Raising a person, as I call it, rather than raising a child means that you attempt to work backwards from the adult you are trying to create to decide the method in which you use to nurture that person. I imagine my son being an adult and having an imaginary conversation with that person. I ask him questions about what he would like me to do when it came to the varying issues that we as parents have to deal with. For example when it came to discipline I asked him "When you do something that I disagree with or find socially unacceptable how would you like me to teach you that this is not acceptable?" Then I imagine my imaginary grown son's answer. However I think that person would respond is how I make my choice on what to do in relation to that situation.

My post was never about the many individual topics of raising a child, it was how I came to those conclusions. If when you imagine your child and ask the adult that will be him/her would you "want me to do this, would you want me to do that" and you feel that they would agree with your choices then you agree with me 100%, as our children will be different people so will their answers. As an adult now I personally would have chosen to never be hit by my parents, I would have preferred that they used a different method. I have met adults that have said that they deserved to be hit and it is the only thing that kept them in line and that without it they would not have made it out of childhood.
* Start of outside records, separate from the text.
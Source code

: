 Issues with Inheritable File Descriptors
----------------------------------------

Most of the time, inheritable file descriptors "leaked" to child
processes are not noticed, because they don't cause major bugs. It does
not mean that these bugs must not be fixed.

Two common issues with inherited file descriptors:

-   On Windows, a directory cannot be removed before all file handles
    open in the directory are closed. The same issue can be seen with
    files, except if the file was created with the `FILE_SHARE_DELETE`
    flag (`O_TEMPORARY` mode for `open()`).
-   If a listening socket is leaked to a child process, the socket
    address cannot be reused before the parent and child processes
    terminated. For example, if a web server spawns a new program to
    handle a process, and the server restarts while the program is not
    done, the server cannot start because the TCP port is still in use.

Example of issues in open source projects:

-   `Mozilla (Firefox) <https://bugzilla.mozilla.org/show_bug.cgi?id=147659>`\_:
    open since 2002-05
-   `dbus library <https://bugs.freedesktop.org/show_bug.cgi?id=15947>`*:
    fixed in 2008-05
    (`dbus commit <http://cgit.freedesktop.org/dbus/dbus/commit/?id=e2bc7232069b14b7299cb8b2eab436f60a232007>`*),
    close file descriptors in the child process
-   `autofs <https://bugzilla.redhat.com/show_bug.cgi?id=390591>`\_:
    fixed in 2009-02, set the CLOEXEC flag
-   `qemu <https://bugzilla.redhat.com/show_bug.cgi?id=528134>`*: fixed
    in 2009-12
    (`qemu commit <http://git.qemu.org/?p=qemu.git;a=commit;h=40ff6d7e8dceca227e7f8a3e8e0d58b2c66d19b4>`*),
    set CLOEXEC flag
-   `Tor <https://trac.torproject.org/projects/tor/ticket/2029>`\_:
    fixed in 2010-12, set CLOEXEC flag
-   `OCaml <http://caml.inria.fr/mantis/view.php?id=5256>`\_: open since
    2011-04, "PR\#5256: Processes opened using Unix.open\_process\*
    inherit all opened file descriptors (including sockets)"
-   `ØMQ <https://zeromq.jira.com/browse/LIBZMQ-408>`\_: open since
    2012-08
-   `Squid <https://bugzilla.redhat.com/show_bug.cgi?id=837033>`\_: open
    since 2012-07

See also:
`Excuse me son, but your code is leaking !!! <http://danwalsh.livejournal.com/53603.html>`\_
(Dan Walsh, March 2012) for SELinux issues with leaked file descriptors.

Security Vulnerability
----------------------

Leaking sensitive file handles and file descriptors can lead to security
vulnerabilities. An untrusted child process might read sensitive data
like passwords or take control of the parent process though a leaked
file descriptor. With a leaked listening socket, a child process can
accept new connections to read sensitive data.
Once again my post was never about my individual choices. It is about how I came to those conclusions.
I think many parents do the bolded in many different ways. A few years ago I read a book that was just about this concept, except it was written from a Christian point of view. When this author addressed physical punishment, he basically said, "It's not about how you get there, it's about where there is." This sounds a lot like what you are saying.

Just to play devil's advocate, what if your child grows up and chooses a religion that compels him to do the very things that you purposely avoided? Let's include his own children (your grand children) as well. Would he still be saying, "Thanks for letting me choose my own path." Or would it be "Why didn't you do these things for me? I feel so behind and lacking."

Some parents struggle with sports like this. Will the kids really grow up and say, "Thanks for making me play soccer all those years. It taught me perserverance, discipline, etc." Or will they say, "All that wasted time I spent playing a sport I hated when I could have been spending time with my family or learning about something I really love."

We as parents don't have a crystal ball, so we choose what we think is best based on our own adult perceptions and goals. That means that we will greatly influence our children to become the way we are or would like to be. Not because we are trying to make copies or extensions of ourselves, but because we live in our own heads and no one else's.

We also live in the present, so we have to parent in the moment and trust that it is the best for the future. I remember being bewildered at the many different sequences of solid food introduction 10 years ago as a first time parent. I sought advice from a pediatrician about it. His answer, "When there isn't a complete and total consensus on it, it probably just doesn't matter in the grand scheme of things."